SuaraSurakarta.id - Sejumlah kerabat Keraton Kasunanan Surakarta mulai adik Raja Pakubowono (PB) XIII, GKR Koes Moertiyah Wandansari, berziarah ke makam raja-raja Mataram di Imogiri, Bantul, Minggu (14/2/2021).
Ziarah itu dilakukan sehari setelah Gusti Moeng dan sejumlah kerabat, termasuk putri sang raha GKR Timoer Rumbai tebebas dari tragedi terkurung di keraton selama tiga hari dua malam.
“Saya bersama sentana dan abdi dalem berziarah ke makam para leluhur. Saya berdoa agar aktivitas budaya keraton dapat terus berjalan, rukun, dan damai. Lalu, semoga dijauhkan dari bahaya serta orang-orang tidak berkepentingan yang mengaku utusan raja. Orang-orang itu justru memperkeruh suasan keraton dan menghambat perdamaian,” kata Gusti Moeng.
Gusti Moeng memaparkan, ziarah ke makam leluhur dilakukan sekaligus untuk memohon kepada Tuhan agar kondisi Keraton Surakarta segera membaik.

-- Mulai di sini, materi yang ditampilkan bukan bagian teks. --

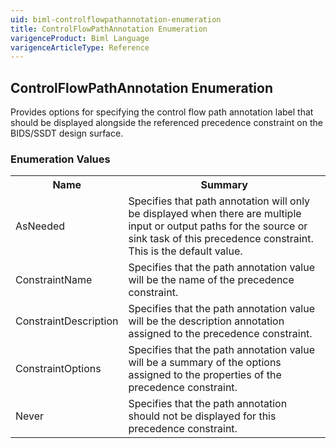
 ```yaml
---
uid: biml-controlflowpathannotation-enumeration
title: ControlFlowPathAnnotation Enumeration
varigenceProduct: Biml Language
varigenceArticleType: Reference
---
```


## ControlFlowPathAnnotation Enumeration<div class="LanguageSummary"><div class ="SummaryItem">Provides options for specifying the control flow path annotation label that should be displayed alongside the referenced precedence constraint on the BIDS/SSDT design surface.</div></div><div class="EnumValueGroup">### Enumeration Values<table id="EnumValue" class="MemberList"><tbody><tr><th class="MemberNameColumnHeader">Name</th><th class="MemberSummaryColumnHeader">Summary</th></tr><tr class="cd0"><td class="MemberName">AsNeeded</td><td class="MemberSummary"><div class ="SummaryItem">Specifies that path annotation will only be displayed when there are multiple input or output paths for the source or sink task of this precedence constraint.  This is the default value.</div></td></tr><tr class="cd1"><td class="MemberName">ConstraintName</td><td class="MemberSummary"><div class ="SummaryItem">Specifies that the path annotation value will be the name of the precedence constraint.</div></td></tr><tr class="cd0"><td class="MemberName">ConstraintDescription</td><td class="MemberSummary"><div class ="SummaryItem">Specifies that the path annotation value will be the description annotation assigned to the precedence constraint.</div></td></tr><tr class="cd1"><td class="MemberName">ConstraintOptions</td><td class="MemberSummary"><div class ="SummaryItem">Specifies that the path annotation value will be a summary of the options assigned to the properties of the precedence constraint.</div></td></tr><tr class="cd0"><td class="MemberName">Never</td><td class="MemberSummary"><div class ="SummaryItem">Specifies that the path annotation should not be displayed for this precedence constraint.</div></td></tr></tbody></table></div>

Baca Juga:Geger Keraton Solo, GKR Rumbai: Tidak Mungkin Kami Mengurung Diri
Ia memiliki mengambil hikmah dari kejadian tersebut. Meskipun harus tidur beralaskan tikar dan makan dedaunan, Gusti Moeng dapat mengetahui kondisi di dalam Keraton Solo seusai diusir pada 2017 lalu.
Ia menyebut kondisi dalam keraton sangat memprihatinkan, bangunan cagar budaya rusak tidak terawat. Gusti Moeng mendokumentasikan seluruh kondisi keraton itu.
Sebelumnya, Gusti Moeng terkurung di dalam keraton bersama GKR Timoer Rumbai Kusuma Dewayani yang merupakan putri kandung PB XIII, dua abdi dalem penari, dan seorang sentono dalem.
Usai pengusiran 2017 lalu, Gusti Moeng dan para gusti lain tidak dapat masuk ke keraton karena tak memperoleh izin dari Sinuhun PB XIII. Hal itu membuat aktivitas adat dan budaya keraton tidak berjalan semestinya. Hal itu juga dikarenakan tertutupnya akses abdi dalem dan abdi dalem garap.
“Kegiatan pengembangan budaya dan penelitian di Sasana Pustaka juga berhenti. Kondisi dokumen, naskah, budaya, warisan leluhur kami tidak tahu,” papar dia.
Baca Juga:Konflik Keraton Solo, Gusti Moeng: Kami Ingin Menyelamatkan Sinuhun
Ia berharap polemik keraton segera berakhir karena sangat berdampak pada pengembangan budaya jawa. Polemik itu menjadi kerugian masyarakat adat dan seluruh warga Indonesia.